[Talk-ko] What is 'English' anyways?
Thierry Bézecourt
thierry at thbz.org
Thu Oct 22 22:11:47 UTC 2015
Le 22/10/2015 07:19, Andrew Errington a écrit :
>
> In my opinion name=* should be what is written on the sign, which means
> Hangul and "English", as we see on many street signs.
That is what I thought at first, for the same reasons, but that battle
was fought and lost. See the practice in other countries. And we
honestly cannot say "map what is written on the sign" when the street
signs carries four different names (Hangeul, Latin script, Chinese and
Japanese). What we need is better tools.
I personally added dozens or hundreds of name=* tags with both Hangeul
and Latin-script names (because it's more convenient when walking in the
streets with Vespucci on my mobile phone...), but I won't mind if
someone separates these names in separate fields.
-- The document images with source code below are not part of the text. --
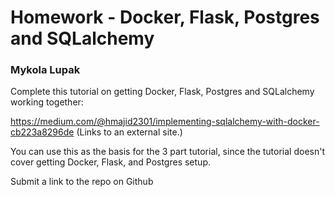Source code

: # Homework - Docker, Flask, Postgres and SQLalchemy
### Mykola Lupak

Complete this tutorial on getting Docker, Flask, Postgres and SQLalchemy working together:

https://medium.com/@hmajid2301/implementing-sqlalchemy-with-docker-cb223a8296de (Links to an external site.)

You can use this as the basis for the 3 part tutorial, since the tutorial doesn't cover getting Docker, Flask, and Postgres setup.

 

Submit a link to the repo on Github
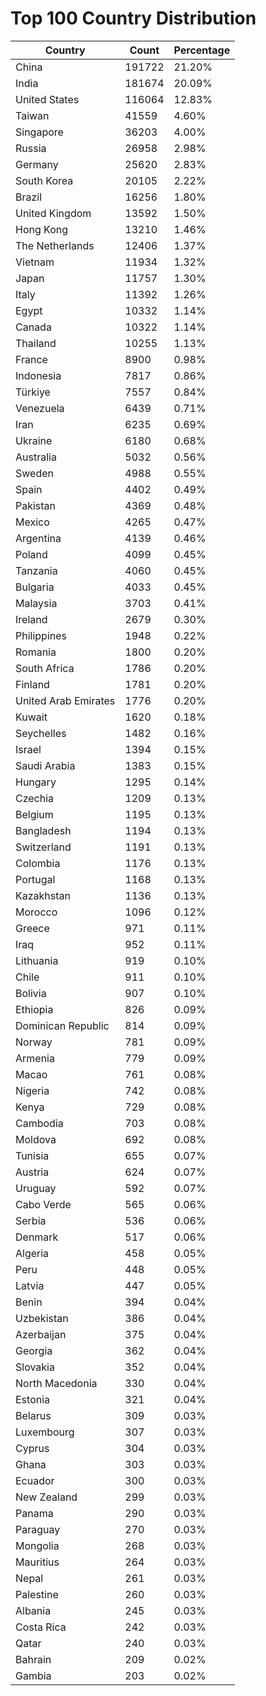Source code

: # Top 100 Country Distribution
| Country | Count | Percentage |
|----|----|----|
| China | 191722 | 21.20% |
| India | 181674 | 20.09% |
| United States | 116064 | 12.83% |
| Taiwan | 41559 | 4.60% |
| Singapore | 36203 | 4.00% |
| Russia | 26958 | 2.98% |
| Germany | 25620 | 2.83% |
| South Korea | 20105 | 2.22% |
| Brazil | 16256 | 1.80% |
| United Kingdom | 13592 | 1.50% |
| Hong Kong | 13210 | 1.46% |
| The Netherlands | 12406 | 1.37% |
| Vietnam | 11934 | 1.32% |
| Japan | 11757 | 1.30% |
| Italy | 11392 | 1.26% |
| Egypt | 10332 | 1.14% |
| Canada | 10322 | 1.14% |
| Thailand | 10255 | 1.13% |
| France | 8900 | 0.98% |
| Indonesia | 7817 | 0.86% |
| Türkiye | 7557 | 0.84% |
| Venezuela | 6439 | 0.71% |
| Iran | 6235 | 0.69% |
| Ukraine | 6180 | 0.68% |
| Australia | 5032 | 0.56% |
| Sweden | 4988 | 0.55% |
| Spain | 4402 | 0.49% |
| Pakistan | 4369 | 0.48% |
| Mexico | 4265 | 0.47% |
| Argentina | 4139 | 0.46% |
| Poland | 4099 | 0.45% |
| Tanzania | 4060 | 0.45% |
| Bulgaria | 4033 | 0.45% |
| Malaysia | 3703 | 0.41% |
| Ireland | 2679 | 0.30% |
| Philippines | 1948 | 0.22% |
| Romania | 1800 | 0.20% |
| South Africa | 1786 | 0.20% |
| Finland | 1781 | 0.20% |
| United Arab Emirates | 1776 | 0.20% |
| Kuwait | 1620 | 0.18% |
| Seychelles | 1482 | 0.16% |
| Israel | 1394 | 0.15% |
| Saudi Arabia | 1383 | 0.15% |
| Hungary | 1295 | 0.14% |
| Czechia | 1209 | 0.13% |
| Belgium | 1195 | 0.13% |
| Bangladesh | 1194 | 0.13% |
| Switzerland | 1191 | 0.13% |
| Colombia | 1176 | 0.13% |
| Portugal | 1168 | 0.13% |
| Kazakhstan | 1136 | 0.13% |
| Morocco | 1096 | 0.12% |
| Greece | 971 | 0.11% |
| Iraq | 952 | 0.11% |
| Lithuania | 919 | 0.10% |
| Chile | 911 | 0.10% |
| Bolivia | 907 | 0.10% |
| Ethiopia | 826 | 0.09% |
| Dominican Republic | 814 | 0.09% |
| Norway | 781 | 0.09% |
| Armenia | 779 | 0.09% |
| Macao | 761 | 0.08% |
| Nigeria | 742 | 0.08% |
| Kenya | 729 | 0.08% |
| Cambodia | 703 | 0.08% |
| Moldova | 692 | 0.08% |
| Tunisia | 655 | 0.07% |
| Austria | 624 | 0.07% |
| Uruguay | 592 | 0.07% |
| Cabo Verde | 565 | 0.06% |
| Serbia | 536 | 0.06% |
| Denmark | 517 | 0.06% |
| Algeria | 458 | 0.05% |
| Peru | 448 | 0.05% |
| Latvia | 447 | 0.05% |
| Benin | 394 | 0.04% |
| Uzbekistan | 386 | 0.04% |
| Azerbaijan | 375 | 0.04% |
| Georgia | 362 | 0.04% |
| Slovakia | 352 | 0.04% |
| North Macedonia | 330 | 0.04% |
| Estonia | 321 | 0.04% |
| Belarus | 309 | 0.03% |
| Luxembourg | 307 | 0.03% |
| Cyprus | 304 | 0.03% |
| Ghana | 303 | 0.03% |
| Ecuador | 300 | 0.03% |
| New Zealand | 299 | 0.03% |
| Panama | 290 | 0.03% |
| Paraguay | 270 | 0.03% |
| Mongolia | 268 | 0.03% |
| Mauritius | 264 | 0.03% |
| Nepal | 261 | 0.03% |
| Palestine | 260 | 0.03% |
| Albania | 245 | 0.03% |
| Costa Rica | 242 | 0.03% |
| Qatar | 240 | 0.03% |
| Bahrain | 209 | 0.02% |
| Gambia | 203 | 0.02% |
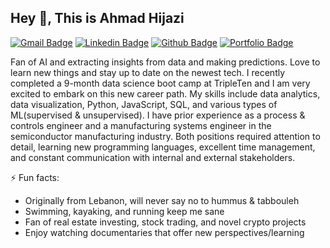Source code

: ## Hey 👋, This is Ahmad Hijazi
[![Gmail Badge](https://img.shields.io/badge/-ahmadhijazi0@@gmail.com-c14438?style=flat&logo=Gmail&logoColor=white&link=mailto:ahmadhijazi0@@gmail.com)](mailto:ahmadhijazi0@@gmail.com) 
[![Linkedin Badge](https://img.shields.io/badge/-ahmadhijazi-0072b1?style=flat&logo=Linkedin&logoColor=white&link=https://www.linkedin.com/in/ahmadhijazi/)](https://www.linkedin.com/in/ahmadhijazi/) [![Github Badge](https://img.shields.io/badge/-AHijazi11-grey?style=flat&logo=github&logoColor=white&link=https://github.com/AHijazi11/)](https://www.github.com/AHijazi11/) [![Portfolio Badge](https://img.shields.io/badge/portfolio-web-blue?style=flat&link=https://github.com/AHijazi11/)](https://github.com/AHijazi11/) <p align='left'>Fan of AI and extracting insights from data and making predictions. Love to learn new things and stay up to date on the newest tech. I recently completed a 9-month data science boot camp at TripleTen and I am very excited to embark on this new career path. My skills include data analytics, data visualization, Python, JavaScript, SQL, and various types of ML(supervised & unsupervised). I have prior experience as a process & controls engineer and a manufacturing systems engineer in the semiconductor manufacturing industry. Both positions required attention to detail, learning new programming languages, excellent time management, and constant communication with internal and external stakeholders.

⚡ Fun facts:
- Originally from Lebanon, will never say no to hummus & tabbouleh
- Swimming, kayaking, and running keep me sane
- Fan of real estate investing, stock trading, and novel crypto projects
- Enjoy watching documentaries that offer new perspectives/learning
</p>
> How about the following definitions, as a starting point?
>
> name=*
> The most prominent name written on the sign. e.g. Hangul for street
> signs, or English for some shops or cafes, or in some cases, Chinese
> (Hanja) script.
>
> name:ko=*
> The name in Hangul (it may be a duplicate of name=*, but that's ok)
>
> name:ko_Latn=*
> The Romanized version of name:ko=*
In my opinion, it should be the (official) name of the street in Latin
script, i.e the one that appears on street signs. The purely Romanized
version might appear in name:phonetic, because I don't see what it can
be useful for except pronunciation...
> name:zh=*
> The name in Hanja
I'd say in Chinese. That name is for Chinese tourists, not for Korean
people (or highly proficient foreigners...) who care about Hanja.